Dataset excerpts
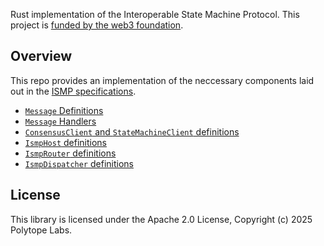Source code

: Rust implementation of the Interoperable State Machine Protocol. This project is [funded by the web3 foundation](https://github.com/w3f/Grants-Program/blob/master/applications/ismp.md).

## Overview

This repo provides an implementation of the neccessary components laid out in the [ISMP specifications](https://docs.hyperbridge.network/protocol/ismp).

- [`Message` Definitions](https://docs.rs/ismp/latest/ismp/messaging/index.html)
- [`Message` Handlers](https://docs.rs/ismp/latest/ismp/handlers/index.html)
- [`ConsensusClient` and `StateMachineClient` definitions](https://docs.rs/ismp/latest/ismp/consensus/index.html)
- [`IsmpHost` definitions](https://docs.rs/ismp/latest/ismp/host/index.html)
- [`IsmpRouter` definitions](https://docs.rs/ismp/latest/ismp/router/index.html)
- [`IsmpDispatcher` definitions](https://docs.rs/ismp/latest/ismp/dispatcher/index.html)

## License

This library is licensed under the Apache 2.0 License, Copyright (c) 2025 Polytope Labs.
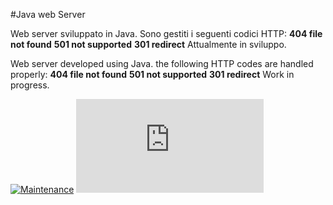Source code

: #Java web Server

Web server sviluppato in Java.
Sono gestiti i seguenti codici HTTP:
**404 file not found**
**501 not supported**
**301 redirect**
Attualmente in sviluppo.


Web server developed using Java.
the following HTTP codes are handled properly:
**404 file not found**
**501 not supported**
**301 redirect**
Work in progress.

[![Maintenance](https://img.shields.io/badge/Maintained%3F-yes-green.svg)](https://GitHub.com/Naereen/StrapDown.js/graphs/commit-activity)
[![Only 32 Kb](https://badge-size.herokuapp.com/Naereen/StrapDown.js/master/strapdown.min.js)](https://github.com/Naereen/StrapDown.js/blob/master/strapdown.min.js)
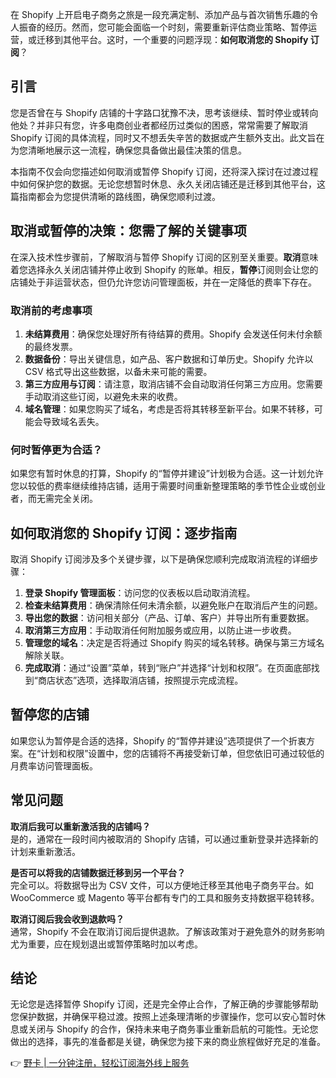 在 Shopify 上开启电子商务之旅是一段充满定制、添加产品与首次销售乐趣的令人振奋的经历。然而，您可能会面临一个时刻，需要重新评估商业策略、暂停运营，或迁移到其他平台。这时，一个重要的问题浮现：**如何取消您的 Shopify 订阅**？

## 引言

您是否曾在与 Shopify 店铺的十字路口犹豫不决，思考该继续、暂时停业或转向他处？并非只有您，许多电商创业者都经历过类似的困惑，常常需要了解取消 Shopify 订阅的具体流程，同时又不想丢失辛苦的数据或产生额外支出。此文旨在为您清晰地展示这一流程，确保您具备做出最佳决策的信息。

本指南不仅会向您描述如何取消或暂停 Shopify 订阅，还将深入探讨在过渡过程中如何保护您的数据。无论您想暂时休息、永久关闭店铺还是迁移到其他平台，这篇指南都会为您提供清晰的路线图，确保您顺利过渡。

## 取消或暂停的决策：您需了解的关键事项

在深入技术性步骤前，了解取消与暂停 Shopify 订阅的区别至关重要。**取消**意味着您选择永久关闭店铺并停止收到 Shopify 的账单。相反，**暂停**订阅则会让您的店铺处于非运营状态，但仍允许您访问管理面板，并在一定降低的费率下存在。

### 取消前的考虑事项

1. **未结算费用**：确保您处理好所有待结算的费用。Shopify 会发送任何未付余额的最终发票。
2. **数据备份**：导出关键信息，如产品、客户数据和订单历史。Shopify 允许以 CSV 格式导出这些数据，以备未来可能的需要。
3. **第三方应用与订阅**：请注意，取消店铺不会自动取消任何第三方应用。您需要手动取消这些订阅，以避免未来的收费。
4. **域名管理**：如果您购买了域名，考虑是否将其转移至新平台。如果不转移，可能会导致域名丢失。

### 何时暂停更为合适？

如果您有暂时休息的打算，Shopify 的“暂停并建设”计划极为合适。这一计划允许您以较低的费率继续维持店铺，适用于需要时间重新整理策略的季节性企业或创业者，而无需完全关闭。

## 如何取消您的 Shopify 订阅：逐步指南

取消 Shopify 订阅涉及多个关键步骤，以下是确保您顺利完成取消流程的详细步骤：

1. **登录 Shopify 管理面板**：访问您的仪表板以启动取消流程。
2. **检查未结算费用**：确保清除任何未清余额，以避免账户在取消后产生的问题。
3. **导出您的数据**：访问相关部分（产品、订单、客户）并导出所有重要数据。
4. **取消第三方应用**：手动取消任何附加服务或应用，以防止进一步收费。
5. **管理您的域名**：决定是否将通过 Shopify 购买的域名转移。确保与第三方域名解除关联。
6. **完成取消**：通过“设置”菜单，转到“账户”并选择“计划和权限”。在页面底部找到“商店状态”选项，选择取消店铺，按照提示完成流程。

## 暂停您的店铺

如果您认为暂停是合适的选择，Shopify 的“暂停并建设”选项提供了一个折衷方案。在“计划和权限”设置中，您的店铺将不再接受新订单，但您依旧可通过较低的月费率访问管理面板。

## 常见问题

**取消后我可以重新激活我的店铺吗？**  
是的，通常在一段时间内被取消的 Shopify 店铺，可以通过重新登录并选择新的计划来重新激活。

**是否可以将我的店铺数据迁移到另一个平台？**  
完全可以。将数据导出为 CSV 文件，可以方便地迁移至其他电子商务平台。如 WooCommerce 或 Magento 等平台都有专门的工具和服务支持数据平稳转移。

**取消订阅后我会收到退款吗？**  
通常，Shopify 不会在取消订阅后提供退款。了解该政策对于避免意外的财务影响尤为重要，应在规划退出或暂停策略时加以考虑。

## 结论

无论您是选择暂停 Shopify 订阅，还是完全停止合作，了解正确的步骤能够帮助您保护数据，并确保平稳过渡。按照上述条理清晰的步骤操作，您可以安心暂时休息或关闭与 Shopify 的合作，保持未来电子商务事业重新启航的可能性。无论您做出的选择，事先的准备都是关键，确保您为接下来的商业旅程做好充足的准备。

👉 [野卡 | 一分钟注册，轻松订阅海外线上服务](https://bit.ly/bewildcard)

▶ **Exercise instructions**: Without copying the pictures, transcribe the entries exactly.

▶ **Response to the task**:
Source code

: Rust implementation of the Interoperable State Machine Protocol. This project is [funded by the web3 foundation](https://github.com/w3f/Grants-Program/blob/master/applications/ismp.md).

## Overview

This repo provides an implementation of the neccessary components laid out in the [ISMP specifications](https://docs.hyperbridge.network/protocol/ismp).

- [`Message` Definitions](https://docs.rs/ismp/latest/ismp/messaging/index.html)
- [`Message` Handlers](https://docs.rs/ismp/latest/ismp/handlers/index.html)
- [`ConsensusClient` and `StateMachineClient` definitions](https://docs.rs/ismp/latest/ismp/consensus/index.html)
- [`IsmpHost` definitions](https://docs.rs/ismp/latest/ismp/host/index.html)
- [`IsmpRouter` definitions](https://docs.rs/ismp/latest/ismp/router/index.html)
- [`IsmpDispatcher` definitions](https://docs.rs/ismp/latest/ismp/dispatcher/index.html)

## License

This library is licensed under the Apache 2.0 License, Copyright (c) 2025 Polytope Labs.
Source code

: #Java web Server

Web server sviluppato in Java.
Sono gestiti i seguenti codici HTTP:
**404 file not found**
**501 not supported**
**301 redirect**
Attualmente in sviluppo.


Web server developed using Java.
the following HTTP codes are handled properly:
**404 file not found**
**501 not supported**
**301 redirect**
Work in progress.

[![Maintenance](https://img.shields.io/badge/Maintained%3F-yes-green.svg)](https://GitHub.com/Naereen/StrapDown.js/graphs/commit-activity)
[![Only 32 Kb](https://badge-size.herokuapp.com/Naereen/StrapDown.js/master/strapdown.min.js)](https://github.com/Naereen/StrapDown.js/blob/master/strapdown.min.js)
 在 Shopify 上开启电子商务之旅是一段充满定制、添加产品与首次销售乐趣的令人振奋的经历。然而，您可能会面临一个时刻，需要重新评估商业策略、暂停运营，或迁移到其他平台。这时，一个重要的问题浮现：**如何取消您的 Shopify 订阅**？

## 引言

您是否曾在与 Shopify 店铺的十字路口犹豫不决，思考该继续、暂时停业或转向他处？并非只有您，许多电商创业者都经历过类似的困惑，常常需要了解取消 Shopify 订阅的具体流程，同时又不想丢失辛苦的数据或产生额外支出。此文旨在为您清晰地展示这一流程，确保您具备做出最佳决策的信息。

本指南不仅会向您描述如何取消或暂停 Shopify 订阅，还将深入探讨在过渡过程中如何保护您的数据。无论您想暂时休息、永久关闭店铺还是迁移到其他平台，这篇指南都会为您提供清晰的路线图，确保您顺利过渡。

## 取消或暂停的决策：您需了解的关键事项

在深入技术性步骤前，了解取消与暂停 Shopify 订阅的区别至关重要。**取消**意味着您选择永久关闭店铺并停止收到 Shopify 的账单。相反，**暂停**订阅则会让您的店铺处于非运营状态，但仍允许您访问管理面板，并在一定降低的费率下存在。

### 取消前的考虑事项

1. **未结算费用**：确保您处理好所有待结算的费用。Shopify 会发送任何未付余额的最终发票。
2. **数据备份**：导出关键信息，如产品、客户数据和订单历史。Shopify 允许以 CSV 格式导出这些数据，以备未来可能的需要。
3. **第三方应用与订阅**：请注意，取消店铺不会自动取消任何第三方应用。您需要手动取消这些订阅，以避免未来的收费。
4. **域名管理**：如果您购买了域名，考虑是否将其转移至新平台。如果不转移，可能会导致域名丢失。

### 何时暂停更为合适？

如果您有暂时休息的打算，Shopify 的“暂停并建设”计划极为合适。这一计划允许您以较低的费率继续维持店铺，适用于需要时间重新整理策略的季节性企业或创业者，而无需完全关闭。

## 如何取消您的 Shopify 订阅：逐步指南

取消 Shopify 订阅涉及多个关键步骤，以下是确保您顺利完成取消流程的详细步骤：

1. **登录 Shopify 管理面板**：访问您的仪表板以启动取消流程。
2. **检查未结算费用**：确保清除任何未清余额，以避免账户在取消后产生的问题。
3. **导出您的数据**：访问相关部分（产品、订单、客户）并导出所有重要数据。
4. **取消第三方应用**：手动取消任何附加服务或应用，以防止进一步收费。
5. **管理您的域名**：决定是否将通过 Shopify 购买的域名转移。确保与第三方域名解除关联。
6. **完成取消**：通过“设置”菜单，转到“账户”并选择“计划和权限”。在页面底部找到“商店状态”选项，选择取消店铺，按照提示完成流程。

## 暂停您的店铺

如果您认为暂停是合适的选择，Shopify 的“暂停并建设”选项提供了一个折衷方案。在“计划和权限”设置中，您的店铺将不再接受新订单，但您依旧可通过较低的月费率访问管理面板。

## 常见问题

**取消后我可以重新激活我的店铺吗？**  
是的，通常在一段时间内被取消的 Shopify 店铺，可以通过重新登录并选择新的计划来重新激活。

**是否可以将我的店铺数据迁移到另一个平台？**  
完全可以。将数据导出为 CSV 文件，可以方便地迁移至其他电子商务平台。如 WooCommerce 或 Magento 等平台都有专门的工具和服务支持数据平稳转移。

**取消订阅后我会收到退款吗？**  
通常，Shopify 不会在取消订阅后提供退款。了解该政策对于避免意外的财务影响尤为重要，应在规划退出或暂停策略时加以考虑。

## 结论

无论您是选择暂停 Shopify 订阅，还是完全停止合作，了解正确的步骤能够帮助您保护数据，并确保平稳过渡。按照上述条理清晰的步骤操作，您可以安心暂时休息或关闭与 Shopify 的合作，保持未来电子商务事业重新启航的可能性。无论您做出的选择，事先的准备都是关键，确保您为接下来的商业旅程做好充足的准备。

👉 [野卡 | 一分钟注册，轻松订阅海外线上服务](https://bit.ly/bewildcard)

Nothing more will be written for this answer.